Search the records for the word "durante" and pick out every line that has it.

#### THE DATA ####

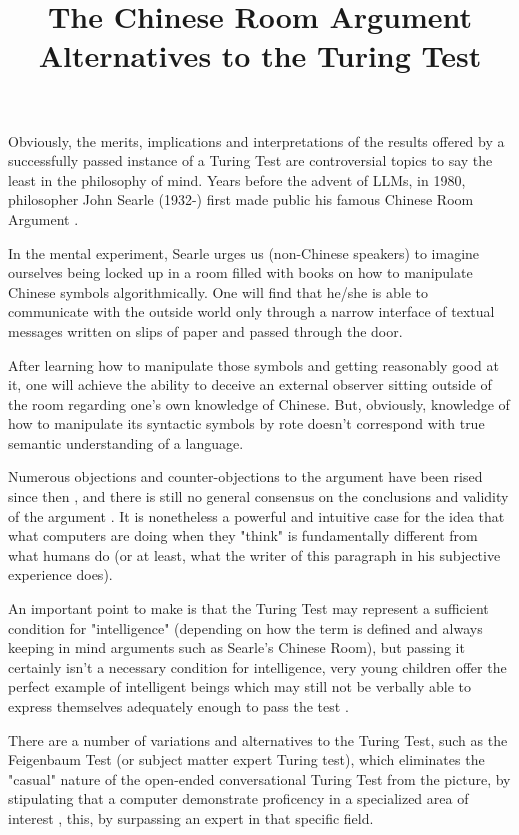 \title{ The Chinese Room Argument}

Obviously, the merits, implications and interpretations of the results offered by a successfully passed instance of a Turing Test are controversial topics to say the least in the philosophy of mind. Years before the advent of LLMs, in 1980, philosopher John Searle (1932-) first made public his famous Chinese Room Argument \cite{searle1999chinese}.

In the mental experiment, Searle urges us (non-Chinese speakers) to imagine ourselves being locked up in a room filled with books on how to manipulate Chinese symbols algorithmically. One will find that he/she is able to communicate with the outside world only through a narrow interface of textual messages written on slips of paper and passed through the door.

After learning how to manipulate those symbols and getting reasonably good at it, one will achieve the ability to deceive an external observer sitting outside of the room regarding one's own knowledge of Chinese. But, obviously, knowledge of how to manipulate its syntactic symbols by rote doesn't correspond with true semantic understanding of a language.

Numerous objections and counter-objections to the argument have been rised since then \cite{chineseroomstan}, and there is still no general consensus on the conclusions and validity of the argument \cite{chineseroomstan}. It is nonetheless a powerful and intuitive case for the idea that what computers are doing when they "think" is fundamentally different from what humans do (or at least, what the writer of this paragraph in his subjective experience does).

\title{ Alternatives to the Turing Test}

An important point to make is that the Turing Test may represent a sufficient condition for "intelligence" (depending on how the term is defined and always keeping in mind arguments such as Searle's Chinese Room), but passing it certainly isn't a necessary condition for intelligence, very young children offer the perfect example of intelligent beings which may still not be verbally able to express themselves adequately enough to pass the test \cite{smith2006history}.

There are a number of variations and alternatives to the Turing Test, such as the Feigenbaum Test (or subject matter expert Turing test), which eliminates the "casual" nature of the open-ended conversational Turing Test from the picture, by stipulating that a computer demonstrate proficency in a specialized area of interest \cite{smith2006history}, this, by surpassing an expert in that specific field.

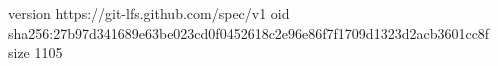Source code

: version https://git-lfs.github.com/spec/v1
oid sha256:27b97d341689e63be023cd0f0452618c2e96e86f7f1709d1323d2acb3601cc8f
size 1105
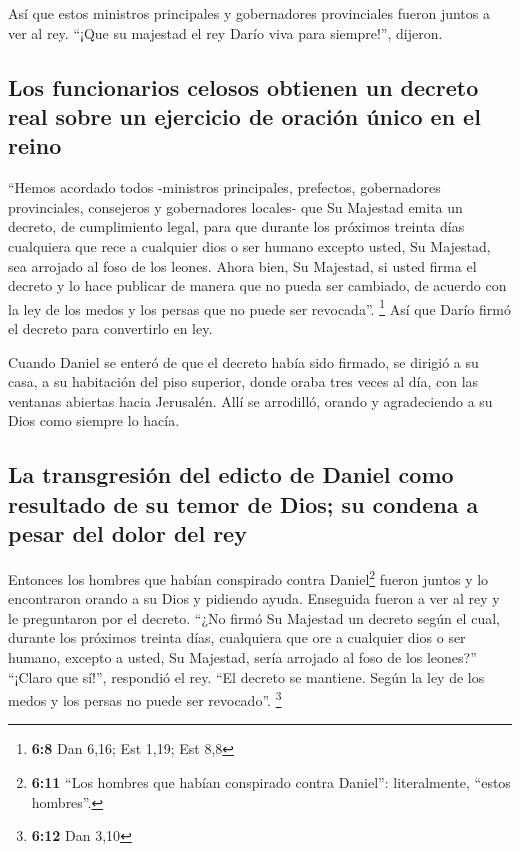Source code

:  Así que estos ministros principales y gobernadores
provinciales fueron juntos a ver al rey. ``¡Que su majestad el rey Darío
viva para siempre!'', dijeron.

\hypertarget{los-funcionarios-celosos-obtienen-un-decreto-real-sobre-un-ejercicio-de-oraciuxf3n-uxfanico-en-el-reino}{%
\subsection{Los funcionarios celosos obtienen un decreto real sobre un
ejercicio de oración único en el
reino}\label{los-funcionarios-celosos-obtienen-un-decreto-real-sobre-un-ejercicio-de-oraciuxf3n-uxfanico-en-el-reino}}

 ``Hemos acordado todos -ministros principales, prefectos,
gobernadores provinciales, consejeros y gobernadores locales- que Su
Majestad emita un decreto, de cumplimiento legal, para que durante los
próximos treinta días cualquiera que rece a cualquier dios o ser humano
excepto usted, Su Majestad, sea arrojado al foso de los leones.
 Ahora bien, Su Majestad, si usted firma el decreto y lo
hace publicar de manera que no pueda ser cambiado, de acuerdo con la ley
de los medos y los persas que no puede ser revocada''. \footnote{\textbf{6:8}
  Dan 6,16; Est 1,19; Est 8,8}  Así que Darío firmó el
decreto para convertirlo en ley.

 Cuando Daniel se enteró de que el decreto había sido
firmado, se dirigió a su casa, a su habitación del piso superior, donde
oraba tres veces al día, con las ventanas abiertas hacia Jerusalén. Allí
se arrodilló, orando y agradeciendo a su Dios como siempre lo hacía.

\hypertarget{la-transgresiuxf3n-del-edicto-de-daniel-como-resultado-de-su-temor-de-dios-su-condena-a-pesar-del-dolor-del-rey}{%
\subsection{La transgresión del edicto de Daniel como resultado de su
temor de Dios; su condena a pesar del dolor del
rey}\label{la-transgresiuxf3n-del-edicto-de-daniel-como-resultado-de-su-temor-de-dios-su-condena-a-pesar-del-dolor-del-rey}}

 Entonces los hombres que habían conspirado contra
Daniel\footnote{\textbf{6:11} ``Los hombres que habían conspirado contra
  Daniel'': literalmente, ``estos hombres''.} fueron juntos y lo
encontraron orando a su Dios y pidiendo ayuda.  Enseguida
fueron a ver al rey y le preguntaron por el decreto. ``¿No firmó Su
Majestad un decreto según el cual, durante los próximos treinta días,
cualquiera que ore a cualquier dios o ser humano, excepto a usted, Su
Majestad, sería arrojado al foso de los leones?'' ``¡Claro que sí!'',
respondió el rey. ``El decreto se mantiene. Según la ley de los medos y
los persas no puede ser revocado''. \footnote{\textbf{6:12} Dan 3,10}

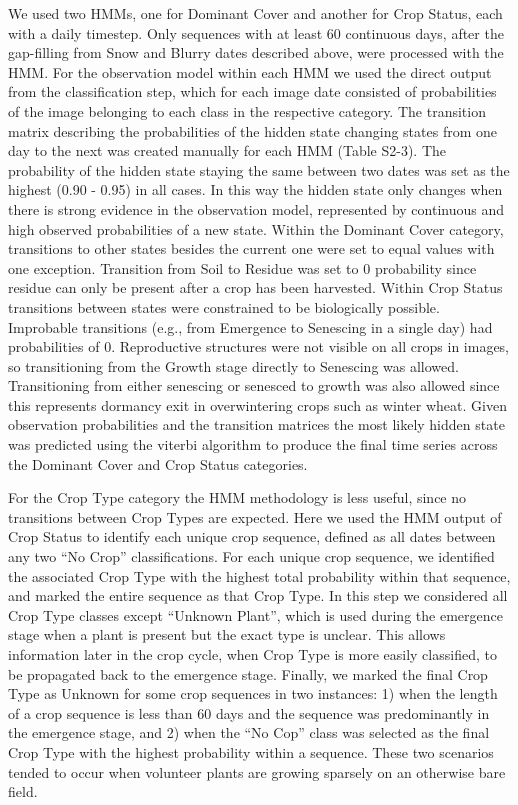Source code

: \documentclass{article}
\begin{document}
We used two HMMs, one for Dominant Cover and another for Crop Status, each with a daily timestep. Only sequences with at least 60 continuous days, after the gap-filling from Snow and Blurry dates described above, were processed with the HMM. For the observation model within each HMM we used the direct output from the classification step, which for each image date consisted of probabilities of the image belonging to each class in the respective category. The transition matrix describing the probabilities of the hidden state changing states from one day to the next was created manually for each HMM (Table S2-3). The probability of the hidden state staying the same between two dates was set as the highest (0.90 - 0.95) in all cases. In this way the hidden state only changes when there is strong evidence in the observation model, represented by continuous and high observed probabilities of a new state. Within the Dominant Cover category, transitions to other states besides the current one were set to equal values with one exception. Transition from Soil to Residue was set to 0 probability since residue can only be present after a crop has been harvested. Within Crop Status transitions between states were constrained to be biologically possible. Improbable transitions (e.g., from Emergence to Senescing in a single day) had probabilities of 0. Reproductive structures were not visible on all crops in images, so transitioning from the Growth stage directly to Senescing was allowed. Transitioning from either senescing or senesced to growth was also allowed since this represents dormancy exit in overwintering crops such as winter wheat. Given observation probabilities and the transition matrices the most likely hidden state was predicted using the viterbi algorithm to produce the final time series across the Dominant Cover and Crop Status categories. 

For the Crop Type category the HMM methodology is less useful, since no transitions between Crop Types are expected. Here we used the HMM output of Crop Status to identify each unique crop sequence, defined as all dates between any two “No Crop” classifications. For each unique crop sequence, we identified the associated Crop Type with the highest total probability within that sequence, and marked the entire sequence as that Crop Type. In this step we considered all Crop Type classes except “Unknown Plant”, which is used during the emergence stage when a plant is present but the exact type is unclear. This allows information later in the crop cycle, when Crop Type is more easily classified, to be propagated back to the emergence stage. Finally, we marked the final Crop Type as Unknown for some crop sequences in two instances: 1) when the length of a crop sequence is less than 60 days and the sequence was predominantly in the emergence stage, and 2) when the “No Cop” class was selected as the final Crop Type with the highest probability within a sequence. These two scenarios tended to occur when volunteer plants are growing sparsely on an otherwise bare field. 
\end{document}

####

## WRITTEN RESPONSE
Majestad emita un decreto, de cumplimiento legal, para que durante los
Majestad un decreto según el cual, durante los próximos treinta días,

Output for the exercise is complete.